*** Extracted entries ***

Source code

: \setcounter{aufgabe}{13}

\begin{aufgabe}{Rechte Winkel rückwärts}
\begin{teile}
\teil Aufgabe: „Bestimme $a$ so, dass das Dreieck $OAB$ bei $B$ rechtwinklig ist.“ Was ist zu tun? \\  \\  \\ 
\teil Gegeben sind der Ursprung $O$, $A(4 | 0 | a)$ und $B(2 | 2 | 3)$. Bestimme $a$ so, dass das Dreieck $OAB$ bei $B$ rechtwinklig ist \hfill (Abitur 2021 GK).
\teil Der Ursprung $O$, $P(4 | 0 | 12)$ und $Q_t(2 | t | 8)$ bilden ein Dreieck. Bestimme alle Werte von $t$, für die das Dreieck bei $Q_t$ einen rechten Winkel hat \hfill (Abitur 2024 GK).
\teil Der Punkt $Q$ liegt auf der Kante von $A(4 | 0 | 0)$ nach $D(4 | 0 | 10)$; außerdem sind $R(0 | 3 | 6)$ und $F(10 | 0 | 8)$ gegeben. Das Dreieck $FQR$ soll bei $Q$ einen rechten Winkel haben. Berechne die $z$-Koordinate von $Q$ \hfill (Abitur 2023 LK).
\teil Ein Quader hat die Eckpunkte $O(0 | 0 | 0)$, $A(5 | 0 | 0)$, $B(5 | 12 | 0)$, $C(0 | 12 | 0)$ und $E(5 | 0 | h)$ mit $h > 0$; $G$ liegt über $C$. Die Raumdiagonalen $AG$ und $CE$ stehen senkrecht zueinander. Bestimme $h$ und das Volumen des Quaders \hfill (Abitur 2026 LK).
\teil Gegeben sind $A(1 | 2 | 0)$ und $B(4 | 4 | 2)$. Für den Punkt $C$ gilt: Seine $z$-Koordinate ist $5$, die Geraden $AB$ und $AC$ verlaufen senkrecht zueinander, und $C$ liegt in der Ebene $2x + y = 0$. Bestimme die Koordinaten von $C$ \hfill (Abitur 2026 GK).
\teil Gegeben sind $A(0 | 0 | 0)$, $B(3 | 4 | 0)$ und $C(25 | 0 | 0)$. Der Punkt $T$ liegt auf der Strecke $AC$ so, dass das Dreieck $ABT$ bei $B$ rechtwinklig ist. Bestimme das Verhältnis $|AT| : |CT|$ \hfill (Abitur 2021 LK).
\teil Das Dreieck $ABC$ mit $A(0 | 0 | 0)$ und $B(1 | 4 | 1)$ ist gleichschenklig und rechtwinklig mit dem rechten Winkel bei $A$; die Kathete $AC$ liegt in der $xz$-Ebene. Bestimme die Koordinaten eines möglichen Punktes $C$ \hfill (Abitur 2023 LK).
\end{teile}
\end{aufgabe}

***

- The task
Repeat the data. Every word must match.

- Problem solution
Source code

: \setcounter{aufgabe}{13}

\begin{aufgabe}{Rechte Winkel rückwärts}
\begin{teile}
\teil Aufgabe: „Bestimme $a$ so, dass das Dreieck $OAB$ bei $B$ rechtwinklig ist.“ Was ist zu tun? \\  \\  \\ 
\teil Gegeben sind der Ursprung $O$, $A(4 | 0 | a)$ und $B(2 | 2 | 3)$. Bestimme $a$ so, dass das Dreieck $OAB$ bei $B$ rechtwinklig ist \hfill (Abitur 2021 GK).
\teil Der Ursprung $O$, $P(4 | 0 | 12)$ und $Q_t(2 | t | 8)$ bilden ein Dreieck. Bestimme alle Werte von $t$, für die das Dreieck bei $Q_t$ einen rechten Winkel hat \hfill (Abitur 2024 GK).
\teil Der Punkt $Q$ liegt auf der Kante von $A(4 | 0 | 0)$ nach $D(4 | 0 | 10)$; außerdem sind $R(0 | 3 | 6)$ und $F(10 | 0 | 8)$ gegeben. Das Dreieck $FQR$ soll bei $Q$ einen rechten Winkel haben. Berechne die $z$-Koordinate von $Q$ \hfill (Abitur 2023 LK).
\teil Ein Quader hat die Eckpunkte $O(0 | 0 | 0)$, $A(5 | 0 | 0)$, $B(5 | 12 | 0)$, $C(0 | 12 | 0)$ und $E(5 | 0 | h)$ mit $h > 0$; $G$ liegt über $C$. Die Raumdiagonalen $AG$ und $CE$ stehen senkrecht zueinander. Bestimme $h$ und das Volumen des Quaders \hfill (Abitur 2026 LK).
\teil Gegeben sind $A(1 | 2 | 0)$ und $B(4 | 4 | 2)$. Für den Punkt $C$ gilt: Seine $z$-Koordinate ist $5$, die Geraden $AB$ und $AC$ verlaufen senkrecht zueinander, und $C$ liegt in der Ebene $2x + y = 0$. Bestimme die Koordinaten von $C$ \hfill (Abitur 2026 GK).
\teil Gegeben sind $A(0 | 0 | 0)$, $B(3 | 4 | 0)$ und $C(25 | 0 | 0)$. Der Punkt $T$ liegt auf der Strecke $AC$ so, dass das Dreieck $ABT$ bei $B$ rechtwinklig ist. Bestimme das Verhältnis $|AT| : |CT|$ \hfill (Abitur 2021 LK).
\teil Das Dreieck $ABC$ mit $A(0 | 0 | 0)$ und $B(1 | 4 | 1)$ ist gleichschenklig und rechtwinklig mit dem rechten Winkel bei $A$; die Kathete $AC$ liegt in der $xz$-Ebene. Bestimme die Koordinaten eines möglichen Punktes $C$ \hfill (Abitur 2023 LK).
\end{teile}
\end{aufgabe}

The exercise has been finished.